= Beginning of Section =

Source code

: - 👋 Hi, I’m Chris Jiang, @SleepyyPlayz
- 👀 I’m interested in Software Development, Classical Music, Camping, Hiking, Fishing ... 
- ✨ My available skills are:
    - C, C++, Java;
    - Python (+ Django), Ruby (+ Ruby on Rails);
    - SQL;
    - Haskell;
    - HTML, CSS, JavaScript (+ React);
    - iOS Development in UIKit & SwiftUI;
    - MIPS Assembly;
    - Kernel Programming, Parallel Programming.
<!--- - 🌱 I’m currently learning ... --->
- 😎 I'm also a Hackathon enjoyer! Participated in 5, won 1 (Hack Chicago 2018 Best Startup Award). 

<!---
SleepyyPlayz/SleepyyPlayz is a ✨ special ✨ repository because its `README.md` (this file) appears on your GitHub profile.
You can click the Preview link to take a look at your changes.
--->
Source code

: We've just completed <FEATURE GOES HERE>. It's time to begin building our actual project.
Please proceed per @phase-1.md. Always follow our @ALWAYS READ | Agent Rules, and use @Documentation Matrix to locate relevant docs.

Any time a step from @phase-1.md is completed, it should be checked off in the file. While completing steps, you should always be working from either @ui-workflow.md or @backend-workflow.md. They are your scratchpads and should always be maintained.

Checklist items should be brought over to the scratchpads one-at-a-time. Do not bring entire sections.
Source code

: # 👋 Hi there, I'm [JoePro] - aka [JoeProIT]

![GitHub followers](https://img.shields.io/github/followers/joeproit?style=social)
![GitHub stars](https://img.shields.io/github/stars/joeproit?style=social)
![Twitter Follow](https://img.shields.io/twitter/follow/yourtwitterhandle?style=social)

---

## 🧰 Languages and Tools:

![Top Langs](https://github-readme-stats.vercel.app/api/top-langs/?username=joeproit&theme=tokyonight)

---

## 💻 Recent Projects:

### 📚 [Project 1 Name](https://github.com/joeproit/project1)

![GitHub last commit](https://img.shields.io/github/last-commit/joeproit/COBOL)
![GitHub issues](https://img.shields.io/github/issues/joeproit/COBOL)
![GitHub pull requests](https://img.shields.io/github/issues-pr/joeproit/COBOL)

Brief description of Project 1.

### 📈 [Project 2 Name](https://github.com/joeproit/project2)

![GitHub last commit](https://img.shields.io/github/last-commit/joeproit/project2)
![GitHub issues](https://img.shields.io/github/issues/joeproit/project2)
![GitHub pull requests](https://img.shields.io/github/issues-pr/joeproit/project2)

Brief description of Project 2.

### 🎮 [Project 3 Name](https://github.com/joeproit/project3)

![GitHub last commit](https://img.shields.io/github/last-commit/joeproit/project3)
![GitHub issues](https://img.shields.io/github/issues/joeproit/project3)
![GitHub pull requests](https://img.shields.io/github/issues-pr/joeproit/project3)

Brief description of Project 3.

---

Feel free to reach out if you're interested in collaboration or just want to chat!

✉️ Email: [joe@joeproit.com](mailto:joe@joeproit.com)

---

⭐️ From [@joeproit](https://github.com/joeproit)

= End of Section =

◆ **INSTRUCTIONS FOR THE TASK**: Exactly repeat the lines above, from the opening line through the one with "## 🧰 Languages", and include nothing else.

◆ **SOLVED EXERCISE**:
Source code

: - 👋 Hi, I’m Chris Jiang, @SleepyyPlayz
- 👀 I’m interested in Software Development, Classical Music, Camping, Hiking, Fishing ... 
- ✨ My available skills are:
    - C, C++, Java;
    - Python (+ Django), Ruby (+ Ruby on Rails);
    - SQL;
    - Haskell;
    - HTML, CSS, JavaScript (+ React);
    - iOS Development in UIKit & SwiftUI;
    - MIPS Assembly;
    - Kernel Programming, Parallel Programming.
<!--- - 🌱 I’m currently learning ... --->
- 😎 I'm also a Hackathon enjoyer! Participated in 5, won 1 (Hack Chicago 2018 Best Startup Award). 

<!---
SleepyyPlayz/SleepyyPlayz is a ✨ special ✨ repository because its `README.md` (this file) appears on your GitHub profile.
You can click the Preview link to take a look at your changes.
--->
Source code

: We've just completed <FEATURE GOES HERE>. It's time to begin building our actual project.
Please proceed per @phase-1.md. Always follow our @ALWAYS READ | Agent Rules, and use @Documentation Matrix to locate relevant docs.

Any time a step from @phase-1.md is completed, it should be checked off in the file. While completing steps, you should always be working from either @ui-workflow.md or @backend-workflow.md. They are your scratchpads and should always be maintained.

Checklist items should be brought over to the scratchpads one-at-a-time. Do not bring entire sections.
Source code

: # 👋 Hi there, I'm [JoePro] - aka [JoeProIT]

![GitHub followers](https://img.shields.io/github/followers/joeproit?style=social)
![GitHub stars](https://img.shields.io/github/stars/joeproit?style=social)
![Twitter Follow](https://img.shields.io/twitter/follow/yourtwitterhandle?style=social)

---

## 🧰 Languages and Tools:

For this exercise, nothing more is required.